Import data to Amazon AWS SageMaker from S3 or EC2-CodePudding

For an AI project I want to train a model over a dataset which is about 300 GB. I want to use the AWS SageMaker framework.

In SageMaker documentation, they write that SageMaker can import data from AWS S3 bucket. Since the dataset is huge, I zipped it (to several zip files) and uploaded it to a S3 bucket. It took several hours. However, in order to use it I need to unzip the dataset. There are several options:

Unzip directly in S3. This might be impossible to do. See refs below.
Upload the uncompressed data directly, I tried it but it takes too much time and stopped in the middle, uploading only 9% of the data.
Uploading the data to a AWS EC2 machine and unzip it there. But can I import the data to SageMaker from EC2?
Many solutions offer a Python script that downloading the data from S3, unzipping it locally (on the desktop) and then streaming it back to the S3 bucket (see references below). Since I have the original files I can simply upload them to S3, but this takes too long (see 2).

Added in Edit: I am now trying to upload the uncompressed data using AWS CLI V2.

References:

CodePudding user response：

The main strategy most commonly used, and also least expensive (since space has its own cost * GB), is not to use the space of the EC2 instance used for the training job but rather to take advantage of the high transfer rate from bucket to instance memory.

This is on the basis that the bucket resides in the same region as the EC2 instance. Otherwise you have to increase the transmission performance, for a fee of course.

You can implement all the strategies for reading files in parallel in your script or reads by chunks, but my advice is to use automated frameworks such as dask/pyspark/pyarrow (in case you need to read dataframes) or review the nature of the storage of these zippers if it can be transformed into a more facilitative form (e.g., a csv transformed into parquet.gzip). If the nature of the data is different (e.g., images or other), an appropriate lazy data-loading strategy must be identified.

For example, for your zipper problem, you can easily get the list of your files from an S3 folder and read them sequentially.

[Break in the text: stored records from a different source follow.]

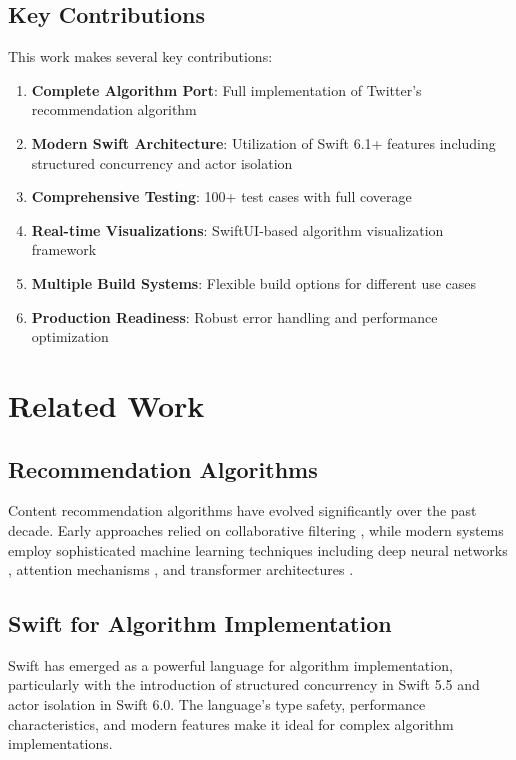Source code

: \documentclass[11pt,a4paper]{article}
\begin{document}
\subsection{Key Contributions}

This work makes several key contributions:
\begin{enumerate}
    \item \textbf{Complete Algorithm Port}: Full implementation of Twitter's recommendation algorithm
    \item \textbf{Modern Swift Architecture}: Utilization of Swift 6.1+ features including structured concurrency and actor isolation
    \item \textbf{Comprehensive Testing}: 100+ test cases with full coverage
    \item \textbf{Real-time Visualizations}: SwiftUI-based algorithm visualization framework
    \item \textbf{Multiple Build Systems}: Flexible build options for different use cases
    \item \textbf{Production Readiness}: Robust error handling and performance optimization
\end{enumerate}

\section{Related Work}

\subsection{Recommendation Algorithms}

Content recommendation algorithms have evolved significantly over the past decade. Early approaches relied on collaborative filtering \cite{resnick1994grouplens}, while modern systems employ sophisticated machine learning techniques including deep neural networks \cite{cheng2016wide}, attention mechanisms \cite{vaswani2017attention}, and transformer architectures \cite{devlin2018bert}.

\subsection{Swift for Algorithm Implementation}

Swift has emerged as a powerful language for algorithm implementation, particularly with the introduction of structured concurrency in Swift 5.5 and actor isolation in Swift 6.0. The language's type safety, performance characteristics, and modern features make it ideal for complex algorithm implementations.
\end{document}
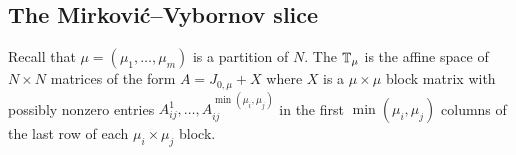\documentclass[draft]{article} %
\begin{document}
\subsection{The Mirkovi\'c--Vybornov slice}
\label{ss:mvyslice} 
% 
% 
Recall that $\mu=(\mu_1,\dots,\mu_m)$ is a partition of $N$. The  $\mathbb T_\mu$ is the affine space of $N\times N$ matrices of the form
% 
% 
$A = J_{0,\mu} + X$ where $X$ is a $\mu\times\mu$ block matrix with possibly nonzero entries $A_{ij}^1,\dots,A_{ij}^{\min(\mu_i,\mu_j)}$ in the first $\min(\mu_i,\mu_j)$ columns of the last row of each $\mu_i\times\mu_j$ block. 
\end{document}
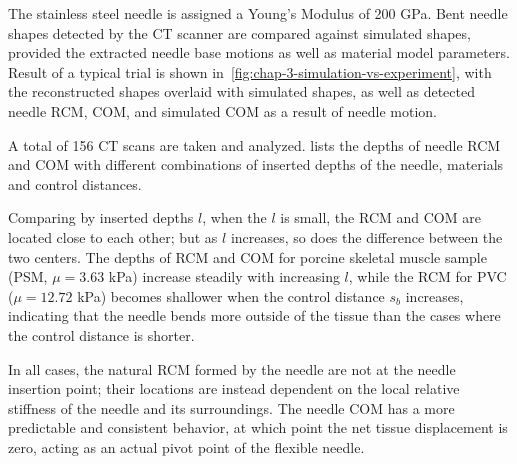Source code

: The stainless steel needle is assigned a Young's Modulus of 200 GPa. Bent needle shapes detected by the CT scanner are compared against simulated shapes, provided the extracted needle base motions as well as material model parameters. Result of a typical trial is shown in~\cref{fig:chap-3-simulation-vs-experiment}, with the reconstructed shapes overlaid with  simulated shapes, as well as detected needle RCM, COM, and simulated COM as a result of needle motion.

A total of 156 CT scans are taken and analyzed.  lists the depths of needle RCM and COM with different combinations of inserted depths of the needle, materials and control distances.

Comparing by inserted depths $l$, when the $l$ is small, the RCM and COM are located close to each other; but as $l$ increases, so does the difference between the two centers. The depths of RCM and COM for porcine skeletal muscle sample (PSM, $\mu = 3.63$ kPa) increase steadily with increasing $l$, while the RCM for PVC ($\mu = 12.72$ kPa) becomes shallower when the control distance $s_b$ increases, indicating that the needle bends more outside of the tissue than the cases where the control distance is shorter.

In all cases, the natural RCM formed by the needle are not at the needle insertion point; their locations are instead dependent on the local relative stiffness of the needle and its surroundings. The needle COM has a more predictable and consistent behavior, at which point the net tissue displacement is zero, acting as an actual pivot point of the flexible needle.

CodePudding user response：

You already have the data in S3 zipped. What's left is:

Provision a SageMaker notebook instance, or an EC2 instance with enough EBS storage (say 800GB)
Login to the notebook instance, open a shell, copy the data from S3 to local disk.
Unzip the data.
Copy unzip data back to S3.
terminate the instance and the EBS to avoid extra cost.

This should be fast (no less than 250MB/sec) as both the instance has high bandwidth to S3 within the same AWS Region.

Assuming you refer to Training, when talking about using the dataset in SageMaker, read this guide on different storage options for large datasets.